わびぬれば 今はたおなじ 難波なる
みをつくしても 逢はむとぞ 思ふ
元良親王
元良親王(もとよし・しんのう)。
お父さんは陽成院(「筑波峯の」の歌の作者)だそうです。
なかなかの「色好み」の人だったらしい。
そして、この歌は天皇の御息所との道ならぬ仲が露見した時の歌であるらしい。
うーん、いけませんねえ。
さて、歌。
「わびぬれば」の「わぶ」は大事な古語ですね。
ともかくも、失意、失望、行き詰まりで、意志も気力も失せた状態、です。
ですから、意味を言うなら
思い悩む。悲観する。心ぼそく思って嘆く
というのが第一の意味になる。
要するに、「わぶ」というのは「落ち込んでる」ってことです。
「ぬれ」は完了の助動詞「ぬ」の已然形ですから、「ぬれば」は確定条件ですね。
したがって「わびぬれば」は「俺はもう生きる気力もなくなっちまったから」です。
「今はたおなじ」の「はた」は副詞。
ここでは「また」とか「やはり」といった意味になります。
「難波なる」の「なる」は、安倍仲麿の「天の原」の歌の中に出てきた「春日なる」と同じですね。
ですから、意味は「難波にある」となります。
「みをつくしても」の「みをつくし」は、海や川の船が進むための水路を示すために立てられた杭=「澪標(みをつくし)」と「身を尽くし」の掛詞です。

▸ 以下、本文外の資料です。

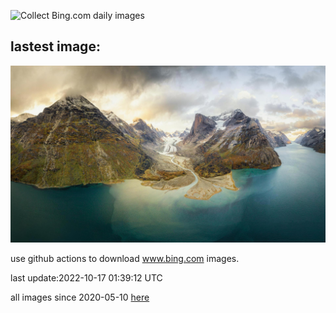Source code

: ![Collect Bing.com daily images](https://github.com/counter2015/bing-daily-images/workflows/Collect%20Bing.com%20daily%20images/badge.svg)
## lastest image:
![](images/PrinceChristianSound.jpg)

use github actions to download www.bing.com images.

last update:2022-10-17 01:39:12 UTC

all images since 2020-05-10 [here](https://github.com/counter2015/bing-daily-images/tree/master/images)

「身を尽くす」というのは「そのことのために自分のすべてをささげる、命をかける」ということですね.。
ちなみに、「澪標」は「水脈(みを)つ串(くし)」が語源だそうです。
「つ」は「天つ風」の「つ」ですから、「水脈(=水路)の串」の意味になります。
難波の海は、前の歌に「難波潟」と読まれているように、谷津の干潟のように浅瀬が続く海だったので、どうしても、船が通れる水深が深い位置(水脈)を示す杭(串)が必要だったのでしょう。
「逢わんとぞ思ふ」の「逢はむ」は「逢ふ」の未然形に、意志の助動詞「無」の終止形が付いたものですね。
この歌の場合の「逢ふ」は、どう見ても、単に顔をあわせるだけの「会う」ではありませんね。
「思ふ」は前に係助詞「ぞ」があるから連体形、だってことは言うまでもありません。
あなたとの仲が噂に立って、あなたとは、もうお逢いできない。 そのことを思いわずらい、こんなつらい思いをしている今となっては、もう私は死んだも同じです。 ならば、いっそあの難波にある「澪標」のように、身を尽くし、身を滅ぼしてもあなたにお逢いしたいと思うのです。(だから、だから、逢ってください)
逢えないつらさの反転攻勢ですね。